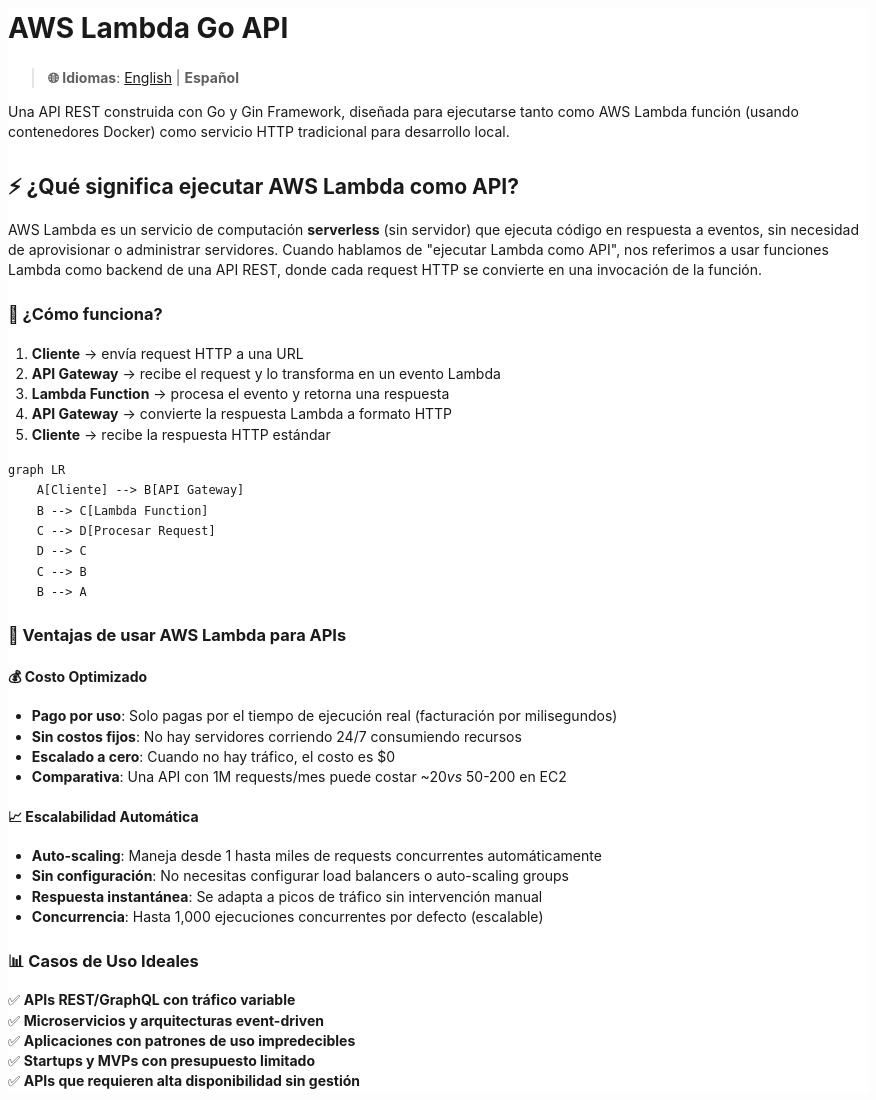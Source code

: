 # AWS Lambda Go API

> **🌐 Idiomas**: [English](README.md) | **Español**

Una API REST construida con Go y Gin Framework, diseñada para ejecutarse tanto como AWS Lambda función (usando contenedores Docker) como servicio HTTP tradicional para desarrollo local.


## ⚡ ¿Qué significa ejecutar AWS Lambda como API?

AWS Lambda es un servicio de computación **serverless** (sin servidor) que ejecuta código en respuesta a eventos, sin necesidad de aprovisionar o administrar servidores. Cuando hablamos de "ejecutar Lambda como API", nos referimos a usar funciones Lambda como backend de una API REST, donde cada request HTTP se convierte en una invocación de la función.

### 🔄 ¿Cómo funciona?

1. **Cliente** → envía request HTTP a una URL
2. **API Gateway** → recibe el request y lo transforma en un evento Lambda
3. **Lambda Function** → procesa el evento y retorna una respuesta
4. **API Gateway** → convierte la respuesta Lambda a formato HTTP
5. **Cliente** → recibe la respuesta HTTP estándar

```mermaid
graph LR
    A[Cliente] --> B[API Gateway]
    B --> C[Lambda Function]
    C --> D[Procesar Request]
    D --> C
    C --> B
    B --> A
```

### 🚀 Ventajas de usar AWS Lambda para APIs

#### **💰 Costo Optimizado**
- **Pago por uso**: Solo pagas por el tiempo de ejecución real (facturación por milisegundos)
- **Sin costos fijos**: No hay servidores corriendo 24/7 consumiendo recursos
- **Escalado a cero**: Cuando no hay tráfico, el costo es $0
- **Comparativa**: Una API con 1M requests/mes puede costar ~$20 vs ~$50-200 en EC2

#### **📈 Escalabilidad Automática**
- **Auto-scaling**: Maneja desde 1 hasta miles de requests concurrentes automáticamente
- **Sin configuración**: No necesitas configurar load balancers o auto-scaling groups
- **Respuesta instantánea**: Se adapta a picos de tráfico sin intervención manual
- **Concurrencia**: Hasta 1,000 ejecuciones concurrentes por defecto (escalable)

### 📊 Casos de Uso Ideales

✅ **APIs REST/GraphQL con tráfico variable**  
✅ **Microservicios y arquitecturas event-driven**  
✅ **Aplicaciones con patrones de uso impredecibles**  
✅ **Startups y MVPs con presupuesto limitado**  
✅ **APIs que requieren alta disponibilidad sin gestión**

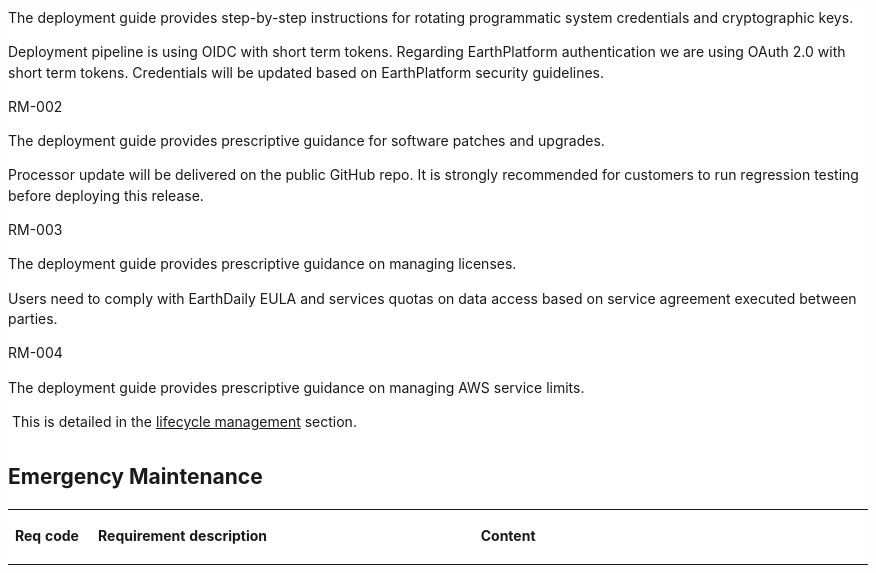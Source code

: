 <p>The deployment guide provides step-by-step instructions for rotating programmatic system credentials and cryptographic keys.</p>
</td>
<td width="546">
<p>Deployment pipeline is using OIDC with short term tokens. Regarding EarthPlatform authentication we are using OAuth 2.0 with short term tokens. Credentials will be updated based on EarthPlatform security guidelines.</p>
</td>
</tr>
<tr>
<td width="96">
<p>RM-002</p>
</td>
<td width="528">
<p>The deployment guide provides prescriptive guidance for software patches and upgrades.</p>
</td>
<td width="546">
<p>Processor update will be delivered on the public GitHub repo. It is strongly recommended for customers to run regression testing before deploying this release.</p>
</td>
</tr>
<tr>
<td width="96">
<p>RM-003</p>
</td>
<td width="528">
<p>The deployment guide provides prescriptive guidance on managing licenses.</p>
</td>
<td width="546">
<p>Users need to comply with EarthDaily EULA and services quotas on data access based on service agreement executed between parties.</p>
</td>
</tr>
<tr>
<td width="96">
<p>RM-004</p>
</td>
<td width="528">
<p>The deployment guide provides prescriptive guidance on managing AWS service limits.</p>
</td>
<td width="546">
<p>&nbsp;This is detailed in the <a href="../Lifecycle_management.html#backup-and-recovery">lifecycle management</a> section.</p>
</td>
</tr>
</tbody>
</table>

## Emergency Maintenance

<table>
<tbody>
<tr>
<td width="96">
<p><strong>Req code</strong></p>
</td>
<td width="528">
<p><strong>Requirement description</strong></p>
</td>
<td width="546">
<p><strong>Content</strong></p>
</td>
</tr>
----------------
• **REQUIRED ACTION**: Any picture in the material is to be left out, and everything else is to be retyped as is.

• **ANSWER BOX**:
Source code

: # AWS Lambda Go API

> **🌐 Idiomas**: [English](README.md) | **Español**

Una API REST construida con Go y Gin Framework, diseñada para ejecutarse tanto como AWS Lambda función (usando contenedores Docker) como servicio HTTP tradicional para desarrollo local.


## ⚡ ¿Qué significa ejecutar AWS Lambda como API?

AWS Lambda es un servicio de computación **serverless** (sin servidor) que ejecuta código en respuesta a eventos, sin necesidad de aprovisionar o administrar servidores. Cuando hablamos de "ejecutar Lambda como API", nos referimos a usar funciones Lambda como backend de una API REST, donde cada request HTTP se convierte en una invocación de la función.

### 🔄 ¿Cómo funciona?

1. **Cliente** → envía request HTTP a una URL
2. **API Gateway** → recibe el request y lo transforma en un evento Lambda
3. **Lambda Function** → procesa el evento y retorna una respuesta
4. **API Gateway** → convierte la respuesta Lambda a formato HTTP
5. **Cliente** → recibe la respuesta HTTP estándar

```mermaid
graph LR
    A[Cliente] --> B[API Gateway]
    B --> C[Lambda Function]
    C --> D[Procesar Request]
    D --> C
    C --> B
    B --> A
```

### 🚀 Ventajas de usar AWS Lambda para APIs

#### **💰 Costo Optimizado**
- **Pago por uso**: Solo pagas por el tiempo de ejecución real (facturación por milisegundos)
- **Sin costos fijos**: No hay servidores corriendo 24/7 consumiendo recursos
- **Escalado a cero**: Cuando no hay tráfico, el costo es $0
- **Comparativa**: Una API con 1M requests/mes puede costar ~$20 vs ~$50-200 en EC2

#### **📈 Escalabilidad Automática**
- **Auto-scaling**: Maneja desde 1 hasta miles de requests concurrentes automáticamente
- **Sin configuración**: No necesitas configurar load balancers o auto-scaling groups
- **Respuesta instantánea**: Se adapta a picos de tráfico sin intervención manual
- **Concurrencia**: Hasta 1,000 ejecuciones concurrentes por defecto (escalable)

### 📊 Casos de Uso Ideales

✅ **APIs REST/GraphQL con tráfico variable**  
✅ **Microservicios y arquitecturas event-driven**  
✅ **Aplicaciones con patrones de uso impredecibles**  
✅ **Startups y MVPs con presupuesto limitado**  
✅ **APIs que requieren alta disponibilidad sin gestión**

Source code

: <p>The deployment guide provides step-by-step instructions for rotating programmatic system credentials and cryptographic keys.</p>
</td>
<td width="546">
<p>Deployment pipeline is using OIDC with short term tokens. Regarding EarthPlatform authentication we are using OAuth 2.0 with short term tokens. Credentials will be updated based on EarthPlatform security guidelines.</p>
</td>
</tr>
<tr>
<td width="96">
<p>RM-002</p>
</td>
<td width="528">
<p>The deployment guide provides prescriptive guidance for software patches and upgrades.</p>
</td>
<td width="546">
<p>Processor update will be delivered on the public GitHub repo. It is strongly recommended for customers to run regression testing before deploying this release.</p>
</td>
</tr>
<tr>
<td width="96">
<p>RM-003</p>
</td>
<td width="528">
<p>The deployment guide provides prescriptive guidance on managing licenses.</p>
</td>
<td width="546">
<p>Users need to comply with EarthDaily EULA and services quotas on data access based on service agreement executed between parties.</p>
</td>
</tr>
<tr>
<td width="96">
<p>RM-004</p>
</td>
<td width="528">
<p>The deployment guide provides prescriptive guidance on managing AWS service limits.</p>
</td>
<td width="546">
<p>&nbsp;This is detailed in the <a href="../Lifecycle_management.html#backup-and-recovery">lifecycle management</a> section.</p>
</td>
</tr>
</tbody>
</table>

## Emergency Maintenance

<table>
<tbody>
<tr>
<td width="96">
<p><strong>Req code</strong></p>
</td>
<td width="528">
<p><strong>Requirement description</strong></p>
</td>
<td width="546">
<p><strong>Content</strong></p>
</td>
</tr>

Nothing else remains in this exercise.